Man Utd to build £2bn new stadium with 100k seats as Old Trafford faces demolition | Football | Sport
Manchester United are set to announce grand plans to build a new world-class stadium on the adjacent land to Old Trafford and demolish their iconic 115-year home. Sir Jim Ratcliffe has been assessing options since his February 2024 arrival as he looks to transform United into a profitable club again, and a new build is believed to be the INEOS kingpin’s chosen route.
Last year, a designated task force featuring members like the Mayor of Greater Manchester, Andy Burnham, and club legend and businessman Gary Neville formed to explore the options. It has since provided a report on the feasibility of building a state-of-the-art football stadium or redeveloping Old Trafford.
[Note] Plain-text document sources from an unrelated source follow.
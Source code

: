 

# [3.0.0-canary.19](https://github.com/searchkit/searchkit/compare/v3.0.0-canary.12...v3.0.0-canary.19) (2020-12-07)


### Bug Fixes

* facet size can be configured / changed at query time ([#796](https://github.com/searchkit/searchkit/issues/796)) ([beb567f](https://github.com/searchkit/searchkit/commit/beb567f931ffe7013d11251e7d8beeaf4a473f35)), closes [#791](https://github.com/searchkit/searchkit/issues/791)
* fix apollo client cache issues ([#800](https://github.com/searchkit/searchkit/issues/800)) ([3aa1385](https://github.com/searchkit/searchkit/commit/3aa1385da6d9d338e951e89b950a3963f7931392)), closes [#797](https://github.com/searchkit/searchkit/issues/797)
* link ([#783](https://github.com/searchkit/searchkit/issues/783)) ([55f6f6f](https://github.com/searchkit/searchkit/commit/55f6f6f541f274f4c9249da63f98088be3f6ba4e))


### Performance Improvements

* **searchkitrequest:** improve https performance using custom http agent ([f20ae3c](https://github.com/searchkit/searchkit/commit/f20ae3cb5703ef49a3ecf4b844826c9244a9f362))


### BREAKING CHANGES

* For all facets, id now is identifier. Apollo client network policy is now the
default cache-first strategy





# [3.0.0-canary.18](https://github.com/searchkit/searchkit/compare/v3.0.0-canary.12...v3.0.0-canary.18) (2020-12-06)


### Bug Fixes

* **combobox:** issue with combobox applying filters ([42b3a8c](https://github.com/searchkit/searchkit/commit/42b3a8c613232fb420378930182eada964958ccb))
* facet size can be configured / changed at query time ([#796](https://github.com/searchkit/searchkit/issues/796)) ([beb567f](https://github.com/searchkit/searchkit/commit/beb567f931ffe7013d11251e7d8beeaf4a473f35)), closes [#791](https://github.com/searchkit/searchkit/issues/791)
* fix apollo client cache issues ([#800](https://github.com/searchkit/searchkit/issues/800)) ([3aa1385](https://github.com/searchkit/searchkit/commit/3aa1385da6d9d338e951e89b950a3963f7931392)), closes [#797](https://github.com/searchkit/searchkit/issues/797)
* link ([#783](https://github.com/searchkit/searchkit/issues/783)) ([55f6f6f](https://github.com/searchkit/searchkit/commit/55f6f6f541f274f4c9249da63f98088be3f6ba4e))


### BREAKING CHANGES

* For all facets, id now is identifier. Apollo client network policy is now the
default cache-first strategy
The cost of replacing ‘The Theatre of Dreams’ with a new arena has been estimated at £2billion – and how United intend to fund the project remains unclear.
However, that is the option the club are set to take. According to The Athletic, United are expected to announce on Tuesday that they will pursue a stunning 100,000-capacity stadium.
“It’s definitely deliverable,” Ratcliffe told Neville during an in-depth interview on The Overlap published on Monday.
“If you take the view it’s the greatest club in the world; then it should be a stadium befitting the greatest club in the world and also a stadium that befits the greatest league in the world because the Premier League is the greatest league in the world.”
The Red Devils will likely unveil designs by world-renowned architect Norman Foster of Foster + Partners and explain the sensitive decision to move on from Old Trafford.
Neville claimed that he had seen the plans and described them as “incredible”, while Ratcliffe suggested they would want to move within the next six years.
“I won’t say much more, but Norman Foster, who also is a Mancunian and is the world’s greatest architect in my view, really has created the most iconic — well, you’ve seen it — the most iconic stadium, incredible,” Ratcliffe said.
“It would be marvellous if Manchester United could go down that road and, in five years’ time or six years’ time, have that stadium.”
A new stadium would be the nucleus of the wider regeneration of the Trafford Wharfside area, which Chancellor Rachel Reeves has publicly backed.
Ratcliffe insists that the United won’t need government money to fund the project but admitted that the club couldn’t afford to contribute to the required improved infrastructure in the Trafford Wharfside area.
He added: “The only basis upon which we can build a new one is if it is part of this government regeneration scheme for south Manchester.
“Because we can’t afford to regenerate southern Manchester, that’s too big a bill for the club.
“We can build a stadium. We don’t need any government funding for that stadium, but it has to be the underpin for the regeneration.”